**Stored data**.
· · · · · · ·

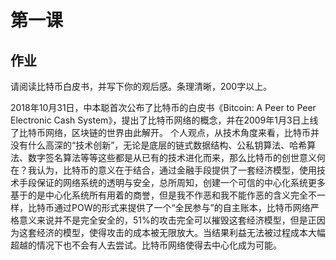 # 第一课

## 作业

请阅读比特币白皮书，并写下你的观后感。条理清晰，200字以上。

2018年10月31日，中本聪首次公布了比特币的白皮书《Bitcoin: A Peer to Peer Electronic Cash System》，提出了比特币网络的概念，并在2009年1月3日上线了比特币网络，区块链的世界由此解开。
个人观点，从技术角度来看，比特币并没有什么高深的“技术创新”，无论是底层的链式数据结构、公私钥算法、哈希算法、数字签名算法等等这些都是从已有的技术进化而来，那么比特币的创世意义何在？我认为，比特币的意义在于结合，通过金融手段提供了一套经济模型，使用技术手段保证的网络系统的透明与安全，总所周知，创建一个可信的中心化系统更多基于的是中心化系统所有用着的商誉，但是我不作恶和我不能作恶的含义完全不一样，比特币通过POW的形式来提供了一个“全民参与”的自主账本，比特币网络严格意义来说并不是完全安全的，51%的攻击完全可以摧毁这套经济模型，但是正因为这套经济的模型，使得攻击的成本被无限放大。当结果利益无法被过程成本大幅超越的情况下也不会有人去尝试。比特币网络使得去中心化成为可能。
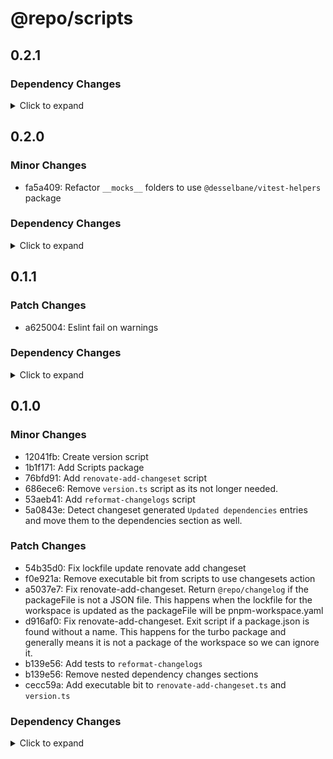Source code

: # @repo/scripts

## 0.2.1

### Dependency Changes

<details>
<summary> Click to expand </summary>

- e095ed0: deps: [minor|devDependencies] Update package @types/node from 24.0.15 to 24.1.0
- 69bfb72: deps: [minor|devDependencies] Update package typescript from 5.8.3 to 5.9.2
- 93bd1ff: deps: Updated lockfile


</details>

## 0.2.0

### Minor Changes

- fa5a409: Refactor `__mocks__` folders to use `@desselbane/vitest-helpers` package

### Dependency Changes

<details>
<summary> Click to expand </summary>

- 55464ee: deps: [patch|devDependencies] Update package @types/node from 24.0.14 to 24.0.15


</details>

## 0.1.1

### Patch Changes

- a625004: Eslint fail on warnings

### Dependency Changes

<details>
<summary> Click to expand </summary>

- 4441786: deps: [patch|devDependencies] Update package @types/node from 24.0.10 to 24.0.11
- 4f0092b: deps: [patch|devDependencies] Update package @types/node from 24.0.11 to 24.0.12
- 6bfb1dc: deps: [patch|devDependencies] Update package @types/node from 24.0.12 to 24.0.13
- b64dde0: deps: [patch|devDependencies] Update package @types/node from 24.0.13 to 24.0.14
- a9456ff: deps: Updated lockfile


</details>

## 0.1.0

### Minor Changes

- 12041fb: Create version script
- 1b1f171: Add Scripts package
- 76bfd91: Add `renovate-add-changeset` script
- 686ece6: Remove `version.ts` script as its not longer needed.
- 53aeb41: Add `reformat-changelogs` script
- 5a0843e: Detect changeset generated `Updated dependencies` entries and move them to the dependencies section as well.

### Patch Changes

- 54b35d0: Fix lockfile update renovate add changeset
- f0e921a: Remove executable bit from scripts to use changesets action
- a5037e7: Fix renovate-add-changeset. Return `@repo/changelog` if the packageFile is not a JSON file. This happens when the lockfile for the workspace is updated as the packageFile will be pnpm-workspace.yaml
- d916af0: Fix renovate-add-changeset. Exit script if a package.json is found without a name. This happens for the turbo package and generally means it is not a package of the workspace so we can ignore it.
- b139e56: Add tests to `reformat-changelogs`
- b139e56: Remove nested dependency changes sections
- cecc59a: Add executable bit to `renovate-add-changeset.ts` and `version.ts`

### Dependency Changes

<details>
<summary> Click to expand </summary>

- fc0ecc1: deps: [patch|devDependencies] Update package @types/node from 24.0.3 to 24.0.10
- 482acf8: deps: [patch|devDependencies] Update package @vitest/coverage-v8 from 3.2.2 to 3.2.4
- 482acf8: deps: [patch|devDependencies] Update package vitest from 3.2.2 to 3.2.4
- 81b22c8: deps: Updated lockfile


</details>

· · · · · · ·

Taking the entries above, write out exactly the lines starting with the line containing "- 76bfd91: Add" and going on through the line containing "- d916af0: Fix", both included, and nothing else.

**Solution for this task**.
- 76bfd91: Add `renovate-add-changeset` script
- 686ece6: Remove `version.ts` script as its not longer needed.
- 53aeb41: Add `reformat-changelogs` script
- 5a0843e: Detect changeset generated `Updated dependencies` entries and move them to the dependencies section as well.

### Patch Changes

- 54b35d0: Fix lockfile update renovate add changeset
- f0e921a: Remove executable bit from scripts to use changesets action
- a5037e7: Fix renovate-add-changeset. Return `@repo/changelog` if the packageFile is not a JSON file. This happens when the lockfile for the workspace is updated as the packageFile will be pnpm-workspace.yaml
- d916af0: Fix renovate-add-changeset. Exit script if a package.json is found without a name. This happens for the turbo package and generally means it is not a package of the workspace so we can ignore it.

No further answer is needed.